No primeiro texto, publicado em 10/08/2003, o crítico recorre a uma divisão que lhe é bastante cara e recorrente: aquela entre filmes “demonstrativos” e filmes “mostrativos”. Os primeiros são aqueles que usam as imagens como um meio para transmitir uma mensagem qualquer (seja política, ideológica, religiosa, moral, etc). Nestas obras, os diretores acreditam “que a força de sua convicção equivale à verdade e buscam convencer o espectador disso”. Costumam ser chamados também de “filmes de tese”. Na segunda categoria estão aqueles filmes mais preocupados em contar uma história, apresentar uma questão sem dirigir o espectador a esta ou àquela conclusão. Com isso, permitem leituras mais abertas, sentidos mais ambíguos.

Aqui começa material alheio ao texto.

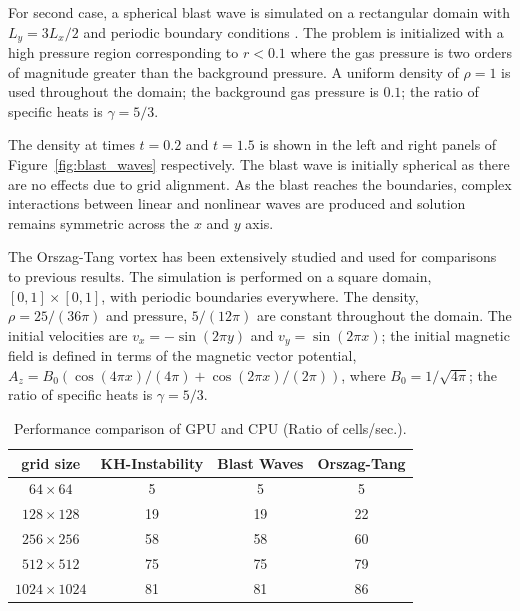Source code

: For second case, a spherical blast wave is simulated on a rectangular domain with $L_y = 3L_x/2$ and periodic boundary conditions \citep{Zachary:1994,Balsara:1999,Londrillo:2000}.  The problem is initialized with a high pressure region corresponding to $r < 0.1$ where the gas pressure is two orders of magnitude greater than the background pressure.  A uniform density of $\rho = 1$ is used throughout the domain; the background gas pressure is $0.1$; the ratio of specific heats is $\gamma = 5/3$.

The density at times $t = 0.2$ and $t = 1.5$ is shown in the left and right panels of Figure~\ref{fig:blast_waves} respectively.  The blast wave is initially spherical as there are no effects due to grid alignment.  As the blast reaches the boundaries, complex interactions between linear and nonlinear waves are produced and solution remains symmetric across the $x$ and $y$ axis.  

The Orszag-Tang vortex \citep{Orszag:1979} has been extensively studied and used for comparisons to previous results.  The simulation is performed on a square domain, $[0,1] \times [0,1]$, with periodic boundaries everywhere.  The density, $\rho = 25/(36\pi)$ and pressure, $5/(12\pi)$ are constant throughout the domain.  The initial velocities are $v_x = -\sin{(2\pi y)}$ and $v_y = \sin{(2\pi x)}$; the initial magnetic field is defined in terms of the magnetic vector potential, $A_z = B_0\left(\cos{(4\pi x)}/(4\pi) + \cos{(2\pi x)}/(2\pi)\right)$, where $B_0 = 1/\sqrt{4\pi}$; the ratio  of specific heats is $\gamma = 5/3$.


\begin{table}[htbp]\figSpace
\caption{Performance comparison of GPU and CPU (Ratio of  cells/sec.). }
\begin{tabular*}{\textwidth}{@{\extracolsep{\fill}} cccc}
\\ 
\hline 
\hline 
grid size & KH-Instability & Blast Waves & Orszag-Tang \\
\hline
$64\times64$ & 5 & 5 & 5 \\
$128\times128$ & 19 & 19 & 22 \\
$256\times256$ & 58 & 58 & 60 \\
$512\times512$ & 75 & 75 & 79 \\
$1024\times1024$ & 81 & 81 & 86 \\
\hline
\end{tabular*}
\label{tab:performance}
\figSpace
\end{table}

Pois bem: para Inácio Araújo, Bicho seria um típico representante da primeira categoria, na medida em que aponta o dedo, de forma unívoca e explícita, contra os pais intolerantes e ignorantes que preferem internar o filho num manicômio a buscar outras formas de lidar com a questão. O problema é que tal premissa, segundo o crítico, seria óbvia e infantil. Não por acaso, o filme teria agradado “uma legião de fãs adolescentes que sofrem nas mãos dos pais (ou pensam que sofrem, dá no mesmo).”

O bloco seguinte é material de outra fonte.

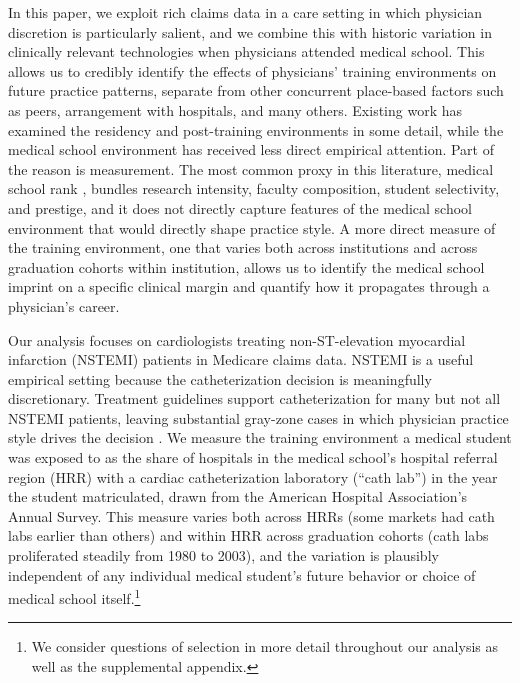 \documentclass[12pt]{article}
\begin{document}
In this paper, we exploit rich claims data in a care setting in which physician discretion is particularly salient, and we combine this with historic variation in clinically relevant technologies when physicians attended medical school. This allows us to credibly identify the effects of physicians' training environments on future practice patterns, separate from other concurrent place-based factors such as peers, arrangement with hospitals, and many others. Existing work has examined the residency and post-training environments in some detail, while the medical school environment has received less direct empirical attention. Part of the reason is measurement. The most common proxy in this literature, medical school rank \citep{schnell2018, doyle_jr_returns_2010}, bundles research intensity, faculty composition, student selectivity, and prestige, and it does not directly capture features of the medical school environment that would directly shape practice style. A more direct measure of the training environment, one that varies both across institutions and across graduation cohorts within institution, allows us to identify the medical school imprint on a specific clinical margin and quantify how it propagates through a physician's career.

Our analysis focuses on cardiologists treating non-ST-elevation myocardial infarction (NSTEMI) patients in Medicare claims data. NSTEMI is a useful empirical setting because the catheterization decision is meaningfully discretionary. Treatment guidelines support catheterization for many but not all NSTEMI patients, leaving substantial gray-zone cases in which physician practice style drives the decision \citep{chan2011, amsterdam2014}. We measure the training environment a medical student was exposed to as the share of hospitals in the medical school's hospital referral region (HRR) with a cardiac catheterization laboratory (``cath lab'') in the year the student matriculated, drawn from the American Hospital Association's Annual Survey. This measure varies both across HRRs (some markets had cath labs earlier than others) and within HRR across graduation cohorts (cath labs proliferated steadily from 1980 to 2003), and the variation is plausibly independent of any individual medical student's future behavior or choice of medical school itself.\footnote{We consider questions of selection in more detail throughout our analysis as well as the supplemental appendix.}
\end{document}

Inácio conclui que o filme, devido justamente ao seu caráter demonstrativo, só serviria ao espectador que vive “em busca de um guru, de alguém que lhe indique o caminho”. Não há, em todo o texto, sequer uma palavra elogiosa à diretora, aos atores, à trilha sonora, à edição, elementos que vinham recebendo destaque até então, por parte da crítica.
Ocorre que um ano e meio depois, nas páginas da mesma “Ilustrada”, Inácio retornou ao filme de Laís Bodanzky, mas com uma postura bem mais favorável. Logo na primeira frase, a surpresa para quem tinha lido a crítica anterior: “Bicho de Sete Cabeças, de Laís Bodanzky, é um dos filmes mais interessantes feitos no Brasil, nos últimos anos, por motivos diversos”.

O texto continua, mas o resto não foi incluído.